Significantly higher depressive symptoms were reported by women than by men. Meeting the PA guidelines was associated with 44.7% lower odds of elevated depressive symptoms., and study participants in the highest PA tertile had 50.8% lower odds of elevated depressive symptoms, than participants in the lowest PA tertile.
In conclusion: meeting the PA guidelines was associated with lower odds of elevated depressive symptoms, and increased volumes of MVPA are associated with lower odds of elevated depressive symptoms.

Tuesday, July 10, 2018

Data on Determinants Are Needed to Curb the Sedentary Epidemic in Europe

Societal and technological changes have resulted in sitting during most activities of daily living, such as learning, working, travelling and leisure time. Too much time spent in such sedentary activities, or 'sedentary behaviour', is a concern for public health.
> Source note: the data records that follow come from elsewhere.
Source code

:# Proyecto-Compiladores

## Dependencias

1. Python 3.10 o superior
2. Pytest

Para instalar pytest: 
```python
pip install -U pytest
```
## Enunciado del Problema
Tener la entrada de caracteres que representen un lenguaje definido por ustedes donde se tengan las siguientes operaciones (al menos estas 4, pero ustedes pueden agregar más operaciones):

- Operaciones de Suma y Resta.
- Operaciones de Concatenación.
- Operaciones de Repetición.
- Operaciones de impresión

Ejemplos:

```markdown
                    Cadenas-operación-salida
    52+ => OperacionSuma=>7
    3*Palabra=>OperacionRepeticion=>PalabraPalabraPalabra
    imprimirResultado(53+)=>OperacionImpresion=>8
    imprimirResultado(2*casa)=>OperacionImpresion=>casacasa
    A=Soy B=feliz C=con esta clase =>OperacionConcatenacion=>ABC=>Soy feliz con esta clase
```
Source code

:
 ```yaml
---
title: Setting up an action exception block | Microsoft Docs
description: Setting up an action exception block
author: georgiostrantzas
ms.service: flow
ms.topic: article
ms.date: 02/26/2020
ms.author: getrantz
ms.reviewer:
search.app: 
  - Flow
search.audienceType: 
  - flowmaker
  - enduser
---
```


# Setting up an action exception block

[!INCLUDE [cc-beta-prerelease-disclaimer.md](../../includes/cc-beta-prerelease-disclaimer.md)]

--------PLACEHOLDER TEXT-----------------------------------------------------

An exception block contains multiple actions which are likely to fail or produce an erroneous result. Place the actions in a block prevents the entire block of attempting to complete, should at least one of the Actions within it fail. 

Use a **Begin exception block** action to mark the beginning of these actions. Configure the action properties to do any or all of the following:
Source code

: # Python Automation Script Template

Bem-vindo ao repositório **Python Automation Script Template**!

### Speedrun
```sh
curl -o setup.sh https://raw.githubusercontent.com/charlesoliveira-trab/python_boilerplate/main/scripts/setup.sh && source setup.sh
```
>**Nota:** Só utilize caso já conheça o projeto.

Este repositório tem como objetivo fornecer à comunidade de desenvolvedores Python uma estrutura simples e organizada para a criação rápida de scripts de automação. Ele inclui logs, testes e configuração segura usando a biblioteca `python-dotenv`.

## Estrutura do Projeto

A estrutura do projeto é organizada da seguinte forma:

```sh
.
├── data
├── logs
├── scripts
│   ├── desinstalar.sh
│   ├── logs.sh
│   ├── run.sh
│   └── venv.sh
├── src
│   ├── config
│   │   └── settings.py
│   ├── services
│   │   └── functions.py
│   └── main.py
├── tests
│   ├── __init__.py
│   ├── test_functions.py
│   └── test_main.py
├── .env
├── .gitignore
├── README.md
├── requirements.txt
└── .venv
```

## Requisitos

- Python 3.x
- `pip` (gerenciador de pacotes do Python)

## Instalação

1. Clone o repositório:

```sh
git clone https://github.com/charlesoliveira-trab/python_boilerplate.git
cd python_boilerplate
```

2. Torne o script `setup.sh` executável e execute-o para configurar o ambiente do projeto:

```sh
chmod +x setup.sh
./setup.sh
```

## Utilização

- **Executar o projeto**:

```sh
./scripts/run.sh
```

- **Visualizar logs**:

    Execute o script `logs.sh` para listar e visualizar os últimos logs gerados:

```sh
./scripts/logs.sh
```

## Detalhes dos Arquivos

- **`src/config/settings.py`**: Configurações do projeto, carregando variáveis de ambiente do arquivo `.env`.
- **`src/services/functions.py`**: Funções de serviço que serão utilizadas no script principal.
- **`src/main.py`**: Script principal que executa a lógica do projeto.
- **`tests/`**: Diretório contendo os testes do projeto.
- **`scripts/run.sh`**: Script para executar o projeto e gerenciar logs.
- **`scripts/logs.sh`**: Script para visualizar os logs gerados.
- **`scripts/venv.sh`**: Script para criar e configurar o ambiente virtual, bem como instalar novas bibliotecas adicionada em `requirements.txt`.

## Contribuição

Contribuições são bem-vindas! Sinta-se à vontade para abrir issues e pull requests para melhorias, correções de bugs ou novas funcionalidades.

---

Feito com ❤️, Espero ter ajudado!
The European DEDIPAC (Determinants of Diet and Physical Activity) Knowledge Hub coordinated the work of 35 institutions across 12 European member states to investigate the determinants of sedentary behaviour as well as of nutrition behaviours and physical activity. In an earlier paper we provided a brief overview of relevant results of DEDIPAC. In a paper just published in the International Journal of Environment and Public Health, we summarize what was done and provide recommendations concerning research on determinants of sedentary behaviour. DEDIPAC reviewed current evidence, set a theoretical framework and harmonised the available epidemiological data.
The conclusion is that there is a dire lack of data that is exploitable across Europe to inform policy and intervention. There is an urgent need to develop international data collection compliant with FAIR (Findable, Accessible, Interoperable, Re-usable) and standardised surveillance systems for sedentary behaviour.